**Task requirements**: Every line of the entries below that carries the string "checks" should be copied.

**Dataset excerpts**:
[Start of Attachment]
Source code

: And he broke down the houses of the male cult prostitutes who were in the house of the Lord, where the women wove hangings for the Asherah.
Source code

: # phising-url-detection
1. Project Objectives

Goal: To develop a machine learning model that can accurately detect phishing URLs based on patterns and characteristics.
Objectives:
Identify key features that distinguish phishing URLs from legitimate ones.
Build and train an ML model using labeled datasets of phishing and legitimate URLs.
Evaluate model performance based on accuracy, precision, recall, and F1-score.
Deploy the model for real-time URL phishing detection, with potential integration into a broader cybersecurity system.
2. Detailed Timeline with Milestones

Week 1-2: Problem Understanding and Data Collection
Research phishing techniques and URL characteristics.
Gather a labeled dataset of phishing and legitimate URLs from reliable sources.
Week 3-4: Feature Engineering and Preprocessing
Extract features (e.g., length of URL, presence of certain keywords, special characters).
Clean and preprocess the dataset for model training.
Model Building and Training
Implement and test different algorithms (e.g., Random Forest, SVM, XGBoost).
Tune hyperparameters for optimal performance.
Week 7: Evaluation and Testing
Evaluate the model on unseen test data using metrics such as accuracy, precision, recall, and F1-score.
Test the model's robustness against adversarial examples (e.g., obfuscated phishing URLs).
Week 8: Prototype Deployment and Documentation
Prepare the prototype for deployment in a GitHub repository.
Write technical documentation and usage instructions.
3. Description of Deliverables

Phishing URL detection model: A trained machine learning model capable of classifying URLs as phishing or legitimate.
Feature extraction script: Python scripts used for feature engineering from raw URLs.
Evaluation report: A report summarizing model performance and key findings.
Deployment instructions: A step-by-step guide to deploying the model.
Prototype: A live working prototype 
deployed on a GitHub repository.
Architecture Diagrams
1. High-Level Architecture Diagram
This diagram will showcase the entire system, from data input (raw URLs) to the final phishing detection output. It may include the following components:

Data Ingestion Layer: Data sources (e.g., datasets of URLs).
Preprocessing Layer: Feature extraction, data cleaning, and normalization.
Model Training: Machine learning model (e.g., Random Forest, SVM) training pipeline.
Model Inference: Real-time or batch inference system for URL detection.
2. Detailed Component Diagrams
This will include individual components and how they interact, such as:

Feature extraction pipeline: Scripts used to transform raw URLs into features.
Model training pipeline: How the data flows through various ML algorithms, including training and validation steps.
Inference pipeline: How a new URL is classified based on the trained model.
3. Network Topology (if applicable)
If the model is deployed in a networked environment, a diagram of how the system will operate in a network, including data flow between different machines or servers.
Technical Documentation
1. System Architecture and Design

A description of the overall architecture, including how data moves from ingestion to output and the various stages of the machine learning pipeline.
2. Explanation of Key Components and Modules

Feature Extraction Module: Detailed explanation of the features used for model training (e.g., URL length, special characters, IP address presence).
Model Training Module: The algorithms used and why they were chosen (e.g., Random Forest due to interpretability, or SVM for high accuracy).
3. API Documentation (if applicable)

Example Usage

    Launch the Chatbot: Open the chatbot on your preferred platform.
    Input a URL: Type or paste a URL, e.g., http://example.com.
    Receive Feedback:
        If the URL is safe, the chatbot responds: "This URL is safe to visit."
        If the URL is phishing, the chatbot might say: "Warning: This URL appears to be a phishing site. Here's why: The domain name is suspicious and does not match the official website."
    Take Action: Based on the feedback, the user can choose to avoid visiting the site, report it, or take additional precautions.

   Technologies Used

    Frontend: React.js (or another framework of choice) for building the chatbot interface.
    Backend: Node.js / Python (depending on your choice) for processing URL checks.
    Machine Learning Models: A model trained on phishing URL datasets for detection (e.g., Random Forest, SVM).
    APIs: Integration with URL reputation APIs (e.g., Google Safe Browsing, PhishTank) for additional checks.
[End of Attachment]
**Output of the task**:
    Backend: Node.js / Python (depending on your choice) for processing URL checks.
    APIs: Integration with URL reputation APIs (e.g., Google Safe Browsing, PhishTank) for additional checks.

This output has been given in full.